E5 vs E10 Petrol: What's the Difference?
In September 2021, the standard grade of petrol sold across Great Britain changed from E5 to E10 (Northern Ireland followed in 2022). If you drive a petrol car, the pump you almost certainly use today is labelled E10, while the more expensive "super unleaded" pump next to it is still E5. Here's what those labels mean, why the change happened, and what it means for your car and your fuel bill.
What do E5 and E10 actually mean?
The "E" number tells you the maximum percentage of renewable ethanol blended into the petrol. E10 contains up to 10% bioethanol; E5 contains up to 5%. The rest is conventional unleaded petrol, and both grades must meet the same British standard for petrol, BS EN 228. In the UK, E10 is sold as standard unleaded (95 octane), while E5 is now sold as super unleaded with a higher octane rating of 97 or above.
The switch to E10 was an emissions policy, not a performance one. Bioethanol is made from crops and plant material, so blending more of it into petrol reduces the net carbon dioxide emissions of every litre burned. The government estimated the change would cut transport CO2 emissions by a meaningful amount each year — roughly equivalent to taking hundreds of thousands of cars off the road.
Which cars can use E10?
The good news is that the vast majority of petrol vehicles on UK roads are fully compatible with E10. As a rule of thumb, virtually all petrol cars built from 2011 onwards are approved for it, and many models from well before then are too.
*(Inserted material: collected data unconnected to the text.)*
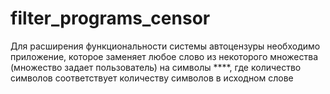 # filter_programs_censor
Для расширения функциональности системы автоцензуры необходимо
приложение, которое заменяет любое слово из некоторого множества
(множество задает пользователь) на символы ****, где количество
символов соответствует количеству символов в исходном слове
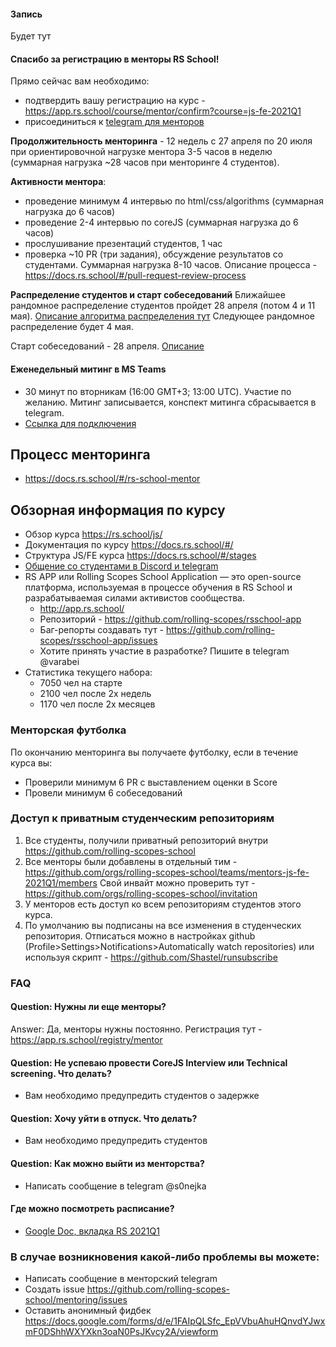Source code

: #### Запись
Будет тут

#### Спасибо за регистрацию в менторы RS School!
Прямо сейчас вам необходимо:
 - подтвердить вашу регистрацию на курс - https://app.rs.school/course/mentor/confirm?course=js-fe-2021Q1 
 - присоединиться к [telegram для менторов](https://t.me/joinchat/HqpGRxNRANkGN2xx9bL8zQ) 

**Продолжительность менторинга** - 12 недель с  27 апреля по 20 июля при ориентировочной нагрузке ментора 3-5 часов в неделю (суммарная нагрузка ~28 часов при менторинге 4 студентов). 

**Активности ментора**:
   - проведение минимум 4 интервью по html/css/algorithms (суммарная нагрузка до 6 часов)
   - проведение 2-4 интервью по coreJS (суммарная нагрузка до 6 часов)
   - прослушивание презентаций студентов, 1 час
   - проверка ~10 PR (три задания), обсуждение результатов со студентами. Суммарная нагрузка 8-10 часов. Описание процесса - https://docs.rs.school/#/pull-request-review-process

**Распределение студентов и старт собеседований**
Ближайшее рандомное распределение студентов пройдет 28 апреля (потом 4 и 11 мая).
[Описание алгоритма распределения тут](how-to-get-mentees.md) Следующее рандомное распределение будет 4 мая.

Cтарт собеседований - 28 апреля. [Описание](first-interview.md)

#### Еженедельный митинг в MS Teams
- 30 минут по вторникам (16:00 GMT+3; 13:00 UTC). Участие по желанию. Митинг записывается, конспект митинга сбрасывается в telegram.
- [Ссылка для подключения](https://teams.microsoft.com/l/meetup-join/19%3ameeting_YmE2Njg3OWUtNzM2YS00OTdkLWEwNWItMjczMmE0Y2YyM2Rj%40thread.v2/0?context=%7b%22Tid%22%3a%22b41b72d0-4e9f-4c26-8a69-f949f367c91d%22%2c%22Oid%22%3a%22bfb3a45e-ab50-4cee-a085-b5c4a9411d92%22%7d)

## Процесс менторинга 
-  https://docs.rs.school/#/rs-school-mentor

## Обзорная информация по курсу 
- Обзор курса https://rs.school/js/  
- Документация по курсу https://docs.rs.school/#/
- Структура JS/FE курса https://docs.rs.school/#/stages
- [Общение со студентами в Discord и telegram](https://docs.rs.school/#/rs-school-chats) 
- RS APP или Rolling Scopes School Application — это open-source платформа, используемая в процессе обучения в RS School и разрабатываемая силами активистов сообщества.
    - http://app.rs.school/
    - Репозиторий - https://github.com/rolling-scopes/rsschool-app
    - Баг-репорты создавать тут - https://github.com/rolling-scopes/rsschool-app/issues
    - Хотите принять участие в разработке? Пишите в telegram @varabei
- Статистика текущего набора:
    - 7050 чел на старте
    - 2100 чел после 2х недель
    - 1170 чел после 2х месяцев

### Менторская футболка 
По окончанию менторинга вы получаете футболку, если в течение курса вы:
- Проверили минимум 6 PR c выставлением оценки в Score
- Провели минимум 6 собеседований

### Доступ к приватным студенческим репозиториям
1. Все студенты, получили приватный репозиторий внутри https://github.com/rolling-scopes-school
2. Все менторы были добавлены в отдельный тим - https://github.com/orgs/rolling-scopes-school/teams/mentors-js-fe-2021Q1/members 
Свой инвайт можно проверить тут - https://github.com/orgs/rolling-scopes-school/invitation
3. У менторов есть доступ ко всем репозиториям студентов этого курса.
4. По умолчанию вы подписаны на все изменения в студенческих репозитория. Отписаться можно в настройках github (Profile>Settings>Notifications>Automatically watch repositories) или используя скрипт - https://github.com/Shastel/runsubscribe

### FAQ
#### Question: Нужны ли еще менторы?
Answer: Да, менторы нужны постоянно. Регистрация тут - https://app.rs.school/registry/mentor

#### Question: Не успеваю провести CoreJS Interview или Technical screening. Что делать?
- Вам необходимо предупредить студентов о задержке

#### Question: Хочу уйти в отпуск. Что делать?
- Вам необходимо предупредить студентов

#### Question: Как можно выйти из менторства?
- Написать сообщение в telegram @s0nejka

#### Где можно посмотреть расписание? 
- [Google Doc, вкладка RS 2021Q1](https://docs.google.com/spreadsheets/d/1oM2O8DtjC0HodB3j7hcIResaWBw8P18tXkOl1ymelvE/edit#gid=1646898206)

### В случае возникновения какой-либо проблемы вы можете:
- Написать сообщение в менторский telegram 
- Создать issue https://github.com/rolling-scopes-school/mentoring/issues
- Оставить анонимный фидбек https://docs.google.com/forms/d/e/1FAIpQLSfc_EpVVbuAhuHQnvdYJwxmF0DShhWXYXkn3oaN0PsJKvcy2A/viewform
However, some vehicles should stick with E5. These include certain petrol cars from before 2011, some older mopeds and motorcycles (particularly those with small engines), and most classic and cherished vehicles. Ethanol attracts water and can degrade older rubber seals, hoses, gaskets and some metals and plastics used in historic fuel systems, so long-term use of E10 in an incompatible vehicle risks damage. If you're in any doubt, use the official E10 vehicle checker on GOV.UK or consult your handbook — don't guess.
If you do accidentally fill an incompatible car with E10 once, the general advice is not to panic: it's not like putting petrol in a diesel, and you shouldn't need the tank drained. Simply fill up with E5 next time and avoid repeating the mistake.
Does E10 affect fuel economy?
Slightly, yes. Ethanol contains less energy per litre than petrol, so a tank of E10 takes you marginally less far than the same tank of E5. The government's own estimate put the reduction in fuel economy at around 1% — small enough that day-to-day variation in traffic, weather and driving style will usually swamp it. It's worth knowing about, but for most drivers it is not a reason to pay the significantly higher per-litre price of E5.
What matters far more to your annual fuel bill is what you pay per litre in the first place. The gap between the cheapest and most expensive E10 in a single town is often larger than any economy difference between grades, so it pays to search for the cheapest stations near you or browse current fuel prices by area before you fill up.
When does E5 still make sense?
E5 super unleaded remains on sale for two groups of drivers. The first is owners of E10-incompatible vehicles — older cars, classics, and some motorcycles — for whom E5 is the safe choice. The second is drivers of high-performance cars whose manufacturers recommend or require 97+ octane fuel; for them, the octane rating is the point, and the lower ethanol content is incidental. We cover that decision in detail in our guide to whether premium fuel is worth it.
Bear in mind that not every forecourt stocks E5 any more — smaller sites in particular may only carry E10 and diesel. If your vehicle needs E5, it's sensible to check before a long journey. Our station directory shows which fuel types each site reports, and if you're travelling, the route planner can help you find suitable stops along the way.
The bottom line
For most drivers in most cars, E10 is the sensible default: it's the standard grade, it's the cheapest, and the roughly 1% economy penalty is trivial next to the price premium of E5. Use E5 if your vehicle isn't E10-compatible or if your manufacturer calls for high-octane fuel — and whichever grade you need, compare prices first, because the difference between forecourts is usually the biggest saving on offer.